AlexeyAB / darknet

YOLOv4 / Scaled-YOLOv4 / YOLO - Neural Networks for Object Detection (Windows and Linux version of Darknet )
http://pjreddie.com/darknet/
Other
21.75k stars 7.96k forks source link

Worse results after repository update #5823

Open gilmartinspinheiro opened 4 years ago

gilmartinspinheiro commented 4 years ago

Hi @AlexeyAB ,

I have two different repositories, one is older than the other (cannot specify how old, but prior to the yoloV4 update).

I was not getting acceptable results with yolov4, even though I was using the same dataset that was used for a past successful yolov3 train.

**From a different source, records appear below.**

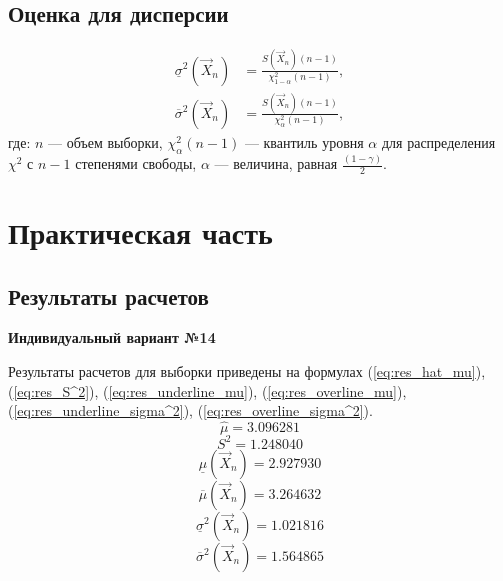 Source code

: \section{Оценка для дисперсии}

\begin{align}
	\underline\sigma^2(\vec X_n) & = \frac{S(\vec X_n)(n-1)}{\chi_{1-\alpha}^2(n-1)},\\
	\overline\sigma^2(\vec X_n)  & = \frac{S(\vec X_n)(n-1)}{\chi_{\alpha}^2(n-1)},
\end{align}
где: $n$ — объем выборки, $\chi_{\alpha}^2(n-1)$ — квантиль уровня $\alpha$ для распределения $\chi^{2}$ с $n-1$ степенями свободы, $\alpha$ — величина, равная $\frac{(1-\gamma)}2$.

\pagebreak

\chapter{Практическая часть}

\section{Результаты расчетов}
\textbf{Индивидуальный вариант №14}

Результаты расчетов для выборки приведены на формулах (\ref{eq:res_hat_mu}), (\ref{eq:res_S^2}), (\ref{eq:res_underline_mu}), (\ref{eq:res_overline_mu}), (\ref{eq:res_underline_sigma^2}), (\ref{eq:res_overline_sigma^2}).
\begin{equation}
	\label{eq:res_hat_mu}
	\hat\mu = 3.096281
\end{equation}
\begin{equation}
	\label{eq:res_S^2}
	S^2 = 1.248040
\end{equation}
\begin{equation}
	\label{eq:res_underline_mu}
	\underline\mu(\vec X_n) = 2.927930
\end{equation}
\begin{equation}
	\label{eq:res_overline_mu}
	\overline\mu(\vec X_n) = 3.264632
\end{equation}
\begin{equation}
	\label{eq:res_underline_sigma^2}
	\underline\sigma^2(\vec X_n) = 1.021816
\end{equation}
\begin{equation}
	\label{eq:res_overline_sigma^2}
	\overline\sigma^2(\vec X_n) = 1.564865
\end{equation}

The next step I tried, was to reproduce the successful train done with the old repository, now on the updated one. So, I copied the yolov3 config used in the past and trained with it in the new repository, while maintaining the dataset. What happened was that I could not achieve the same results as the ones obtained before.

Is there any difference beyond the config file and the dataset that could potentially cause this difference?

Thanks in advance

AlexeyAB commented 4 years ago

What version of Darknet do you use currently, what date? Show chart.png with Loss and mAP for all cases. What mAP did you get previously and now?

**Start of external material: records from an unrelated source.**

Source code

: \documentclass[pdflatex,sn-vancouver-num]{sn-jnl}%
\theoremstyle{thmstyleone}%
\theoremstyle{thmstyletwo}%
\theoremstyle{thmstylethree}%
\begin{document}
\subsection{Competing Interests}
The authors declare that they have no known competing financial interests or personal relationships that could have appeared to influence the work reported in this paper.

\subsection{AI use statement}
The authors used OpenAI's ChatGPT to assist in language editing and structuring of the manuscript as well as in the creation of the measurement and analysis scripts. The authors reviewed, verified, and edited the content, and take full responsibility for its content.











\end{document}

gilmartinspinheiro commented 4 years ago

Due to logisitic and timing reasons, the trains were done without validation. I will repeat both and try to provide you with full details in a few days, when the new trains are complete. Thank you for your time!

gilmartinspinheiro commented 4 years ago

Hi again @AlexeyAB,

Sorry for the late reply, but I have been conducting some tests on my costum dataset and they took some time.

So, basically I have tested with 3 different repositories:

  1. The most recent version of darknet (lets call it Alexey_new)
  2. An old repo version, on this link: https://github.com/AlexeyAB/darknet/tree/a7a2e1bb4b0efa55ac2af91358e8c8d2d20076a7 . Also, this version did not have the draw MAP functionality, so I wont be able to provide you with that. (lets call it Alexey_old)
  3. An old pjreddie repo - the one I cannot specify the date, although it is surely close to pjreddie latest commit. This version also does not have the draw MAP feature. (lets call it pjreddie_old)

All of the following results were obtained with the same train data and test data (1122 imgs) . I will present you the results for a yolov3 default config file for the 3 repos. Also, I will show you results from a yolov4-custom default config. All trains were done with an excessively large max batch size to reproduce training conditions, since the first train was done that way by accident.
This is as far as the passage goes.